Ladea la cabeza y sin dejar de mirarme, mueve sus caderas hacia delante, enterrando su m*****o de forma repentina en la boca de Azul.
—No recuerdo haber ordenado que te detuvieras— dice mirándola.
Azul sonríe con los ojos empañados de lágrimas y su pene todavía dentro de la boca. Sus succiones se reanudan, pese a su atragantamiento inicial por la brusquedad de Alessandro.
A ninguno de los dos parece importarles que yo esté mirando.
Mi padre nos presentó hace tres años cuando Alessandro se convirtió en accionista de la compañía familiar. Me atrajo desde el primer momento que lo vi, pero nunca albergué muchas esperanzas de una relación entre nosotros debido a los rumores que circulaban sobre sus múltiples parejas. Él dio el primer paso hace dos años cuando me propuso salir. Mi familia no puso objeciones a la relación y estuvimos saliendo un año antes de proponerme matrimonio.
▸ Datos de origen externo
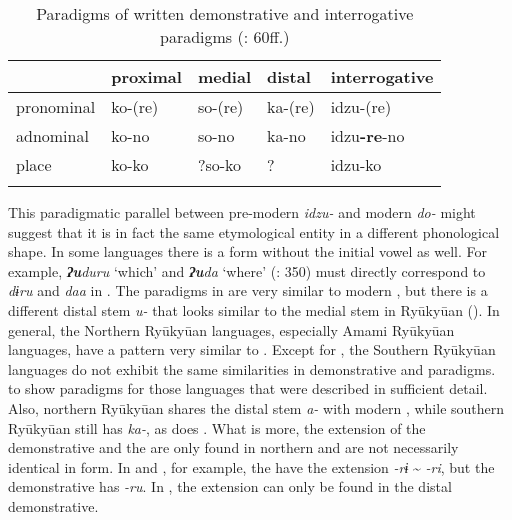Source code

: \begin{table}
\caption{Paradigms of written  demonstrative and interrogative paradigms (\citealt{Aston1904}: 60ff.)}
\label{tab:japa:10}

\begin{tabularx}{\textwidth}{XXXXl}
\lsptoprule
& \textbf{proximal} & \textbf{medial} & \textbf{distal} & \textbf{interrogative}\\
\midrule
pronominal & ko-(re) & so-(re) & ka-(re) & idzu-(re)\\
adnominal & ko-no & so-no & ka-no & idzu\textbf{-re}-no\\
place & ko-ko & ?so-ko & ? & idzu-ko\\
\lspbottomrule
\end{tabularx}
\end{table}

This paradigmatic parallel between pre-modern \textit{idzu-} and modern \textit{do-} might suggest that it is in fact the same etymological entity in a different phonological shape. In some   languages there is a form without the initial vowel as well. For example,  \textbf{\textit{ʔu}}\textit{duru} ‘which’ and \textbf{\textit{ʔu}}\textit{da} ‘where’ (\citealt{vanderLubbeTokunaga2015}: 350) must directly correspond to \textit{dɨru} and \textit{daa} in . The paradigms in  are very similar to modern , but there is a different distal stem \textit{u-} that looks similar to the medial stem in Ryūkyūan (). In general, the Northern Ryūkyūan languages, especially Amami Ryūkyūan languages, have a pattern very similar to . Except for , the Southern Ryūkyūan languages do not exhibit the same similarities in demonstrative and  paradigms.  to  show paradigms for those languages that were described in sufficient detail. Also, northern Ryūkyūan shares the distal stem \textit{a-} with modern , while southern Ryūkyūan still has \textit{ka-}, as does . What is more, the extension of the demonstrative and the  are only found in northern   and are not necessarily identical in form. In  and , for example, the  have the extension \textit{-rɨ} {\textasciitilde} \textit{-ri}, but the demonstrative has \textit{-ru}. In , the extension can only be found in the distal demonstrative.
“Confié ciegamente en él y le entregué dos años de mi vida solo para esto” pienso con rabia.
El punzante dolor que siento en el pecho se intensifica cuando reprimo la necesidad de llorar.
Salgo de la oficina, asqueada por lo que acabo de ver.
—¡Señorita Reagan!— grita la afligida voz de Klaus cuando paso a su lado.
Se había mantenido fuera de la oficina para respetar la intimidad de su jefe.
Ignorando su súplica, froto mis ojos para despejar mi visión borrosa por las lágrimas no derramadas. El pesado aire del interior se vuelve ligero cuando salgo. Camino hasta mi auto, decidida a dejar atrás toda esta desagradable escena.
No le doy importancia a los pasos apresurados que escucho detrás de mí hasta que unos fornidos brazos me sujetan la cintura.
—¿Qué haces? ¡Suéltame!— grito retorciendo mi cuerpo.
Alessandro hace caso omiso a mis demandas mientras me gira para encararlo.